The task: Stop after the line containing "I've played around"; retype every line of the data before it exactly, starting from the first.

- Opening Delimiter -

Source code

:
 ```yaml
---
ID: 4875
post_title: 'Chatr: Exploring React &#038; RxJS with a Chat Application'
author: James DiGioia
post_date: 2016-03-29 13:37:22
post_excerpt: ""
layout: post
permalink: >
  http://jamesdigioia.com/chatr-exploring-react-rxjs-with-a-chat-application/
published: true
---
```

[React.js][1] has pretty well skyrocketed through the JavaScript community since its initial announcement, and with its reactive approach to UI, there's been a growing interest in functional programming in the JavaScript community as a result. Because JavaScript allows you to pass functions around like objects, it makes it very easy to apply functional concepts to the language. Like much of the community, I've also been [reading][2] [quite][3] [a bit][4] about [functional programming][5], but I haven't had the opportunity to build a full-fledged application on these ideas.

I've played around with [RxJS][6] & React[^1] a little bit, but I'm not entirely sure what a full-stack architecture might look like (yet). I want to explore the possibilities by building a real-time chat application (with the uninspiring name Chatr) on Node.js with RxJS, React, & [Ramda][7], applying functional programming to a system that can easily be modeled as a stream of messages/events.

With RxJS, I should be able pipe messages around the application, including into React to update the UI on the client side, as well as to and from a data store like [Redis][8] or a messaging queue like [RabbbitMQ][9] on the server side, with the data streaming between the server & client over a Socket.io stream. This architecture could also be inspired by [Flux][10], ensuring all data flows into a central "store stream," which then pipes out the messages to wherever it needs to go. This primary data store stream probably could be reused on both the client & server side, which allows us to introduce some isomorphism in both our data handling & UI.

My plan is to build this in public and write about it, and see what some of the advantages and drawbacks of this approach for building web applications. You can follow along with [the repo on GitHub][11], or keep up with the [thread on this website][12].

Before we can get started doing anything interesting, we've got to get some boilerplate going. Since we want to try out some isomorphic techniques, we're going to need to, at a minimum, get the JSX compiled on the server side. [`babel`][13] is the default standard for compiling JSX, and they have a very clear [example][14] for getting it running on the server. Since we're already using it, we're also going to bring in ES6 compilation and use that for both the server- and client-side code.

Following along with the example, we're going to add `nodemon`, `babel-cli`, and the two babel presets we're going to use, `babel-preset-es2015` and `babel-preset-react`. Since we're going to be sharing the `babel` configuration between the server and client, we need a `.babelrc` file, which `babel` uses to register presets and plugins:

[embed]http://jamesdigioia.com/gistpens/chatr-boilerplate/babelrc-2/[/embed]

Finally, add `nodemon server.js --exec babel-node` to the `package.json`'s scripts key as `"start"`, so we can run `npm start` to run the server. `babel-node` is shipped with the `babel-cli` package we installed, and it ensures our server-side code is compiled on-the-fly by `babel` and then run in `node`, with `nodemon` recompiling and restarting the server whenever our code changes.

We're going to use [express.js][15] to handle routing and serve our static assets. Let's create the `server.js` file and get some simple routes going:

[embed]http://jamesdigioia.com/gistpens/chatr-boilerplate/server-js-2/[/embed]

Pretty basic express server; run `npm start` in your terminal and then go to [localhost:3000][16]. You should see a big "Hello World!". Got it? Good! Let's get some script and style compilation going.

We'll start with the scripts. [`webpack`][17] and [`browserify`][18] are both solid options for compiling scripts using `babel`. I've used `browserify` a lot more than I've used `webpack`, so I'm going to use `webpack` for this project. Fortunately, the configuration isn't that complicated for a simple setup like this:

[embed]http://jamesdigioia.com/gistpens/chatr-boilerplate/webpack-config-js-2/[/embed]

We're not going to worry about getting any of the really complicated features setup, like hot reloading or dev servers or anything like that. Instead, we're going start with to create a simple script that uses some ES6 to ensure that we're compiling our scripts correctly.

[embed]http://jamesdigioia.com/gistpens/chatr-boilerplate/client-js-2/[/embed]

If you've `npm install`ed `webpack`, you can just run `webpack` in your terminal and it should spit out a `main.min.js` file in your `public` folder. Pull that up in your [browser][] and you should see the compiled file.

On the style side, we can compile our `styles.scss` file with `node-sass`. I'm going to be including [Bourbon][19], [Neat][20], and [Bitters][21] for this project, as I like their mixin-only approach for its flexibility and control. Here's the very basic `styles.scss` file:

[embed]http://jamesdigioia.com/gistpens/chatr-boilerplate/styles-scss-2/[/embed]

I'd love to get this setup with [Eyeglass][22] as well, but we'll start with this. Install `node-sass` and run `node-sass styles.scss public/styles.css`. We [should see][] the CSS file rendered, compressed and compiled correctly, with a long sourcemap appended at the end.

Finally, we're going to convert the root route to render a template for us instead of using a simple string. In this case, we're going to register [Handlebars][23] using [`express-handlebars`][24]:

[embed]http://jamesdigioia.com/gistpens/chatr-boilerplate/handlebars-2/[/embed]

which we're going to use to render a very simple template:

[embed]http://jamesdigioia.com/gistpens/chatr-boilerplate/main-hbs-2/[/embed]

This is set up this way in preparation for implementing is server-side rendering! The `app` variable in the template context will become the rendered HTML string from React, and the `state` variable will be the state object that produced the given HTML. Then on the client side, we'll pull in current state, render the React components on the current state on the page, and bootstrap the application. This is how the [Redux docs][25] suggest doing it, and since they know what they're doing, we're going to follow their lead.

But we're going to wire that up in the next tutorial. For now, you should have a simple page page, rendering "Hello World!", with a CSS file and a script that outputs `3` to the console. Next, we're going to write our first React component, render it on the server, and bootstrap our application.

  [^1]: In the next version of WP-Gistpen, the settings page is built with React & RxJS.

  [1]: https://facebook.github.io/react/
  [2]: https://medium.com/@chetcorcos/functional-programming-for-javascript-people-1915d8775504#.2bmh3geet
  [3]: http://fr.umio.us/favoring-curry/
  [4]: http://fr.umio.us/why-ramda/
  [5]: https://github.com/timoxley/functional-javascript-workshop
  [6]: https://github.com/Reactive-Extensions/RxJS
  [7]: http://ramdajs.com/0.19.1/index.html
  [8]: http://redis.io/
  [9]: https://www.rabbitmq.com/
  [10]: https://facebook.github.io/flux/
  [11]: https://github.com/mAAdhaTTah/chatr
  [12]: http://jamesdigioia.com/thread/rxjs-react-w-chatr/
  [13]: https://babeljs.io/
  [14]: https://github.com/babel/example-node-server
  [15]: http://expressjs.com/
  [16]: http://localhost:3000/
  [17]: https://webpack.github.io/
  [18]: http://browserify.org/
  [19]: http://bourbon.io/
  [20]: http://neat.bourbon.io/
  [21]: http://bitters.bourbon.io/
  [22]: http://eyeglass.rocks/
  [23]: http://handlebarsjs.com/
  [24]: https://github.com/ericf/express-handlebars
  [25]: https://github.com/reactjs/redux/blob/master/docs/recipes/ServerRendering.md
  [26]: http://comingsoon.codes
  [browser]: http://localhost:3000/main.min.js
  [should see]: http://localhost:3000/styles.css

- Closing Delimiter -

Answer section:
Source code

:
 ```yaml
---
ID: 4875
post_title: 'Chatr: Exploring React &#038; RxJS with a Chat Application'
author: James DiGioia
post_date: 2016-03-29 13:37:22
post_excerpt: ""
layout: post
permalink: >
  http://jamesdigioia.com/chatr-exploring-react-rxjs-with-a-chat-application/
published: true
---
```

[React.js][1] has pretty well skyrocketed through the JavaScript community since its initial announcement, and with its reactive approach to UI, there's been a growing interest in functional programming in the JavaScript community as a result. Because JavaScript allows you to pass functions around like objects, it makes it very easy to apply functional concepts to the language. Like much of the community, I've also been [reading][2] [quite][3] [a bit][4] about [functional programming][5], but I haven't had the opportunity to build a full-fledged application on these ideas.

I've played around with [RxJS][6] & React[^1] a little bit, but I'm not entirely sure what a full-stack architecture might look like (yet). I want to explore the possibilities by building a real-time chat application (with the uninspiring name Chatr) on Node.js with RxJS, React, & [Ramda][7], applying functional programming to a system that can easily be modeled as a stream of messages/events.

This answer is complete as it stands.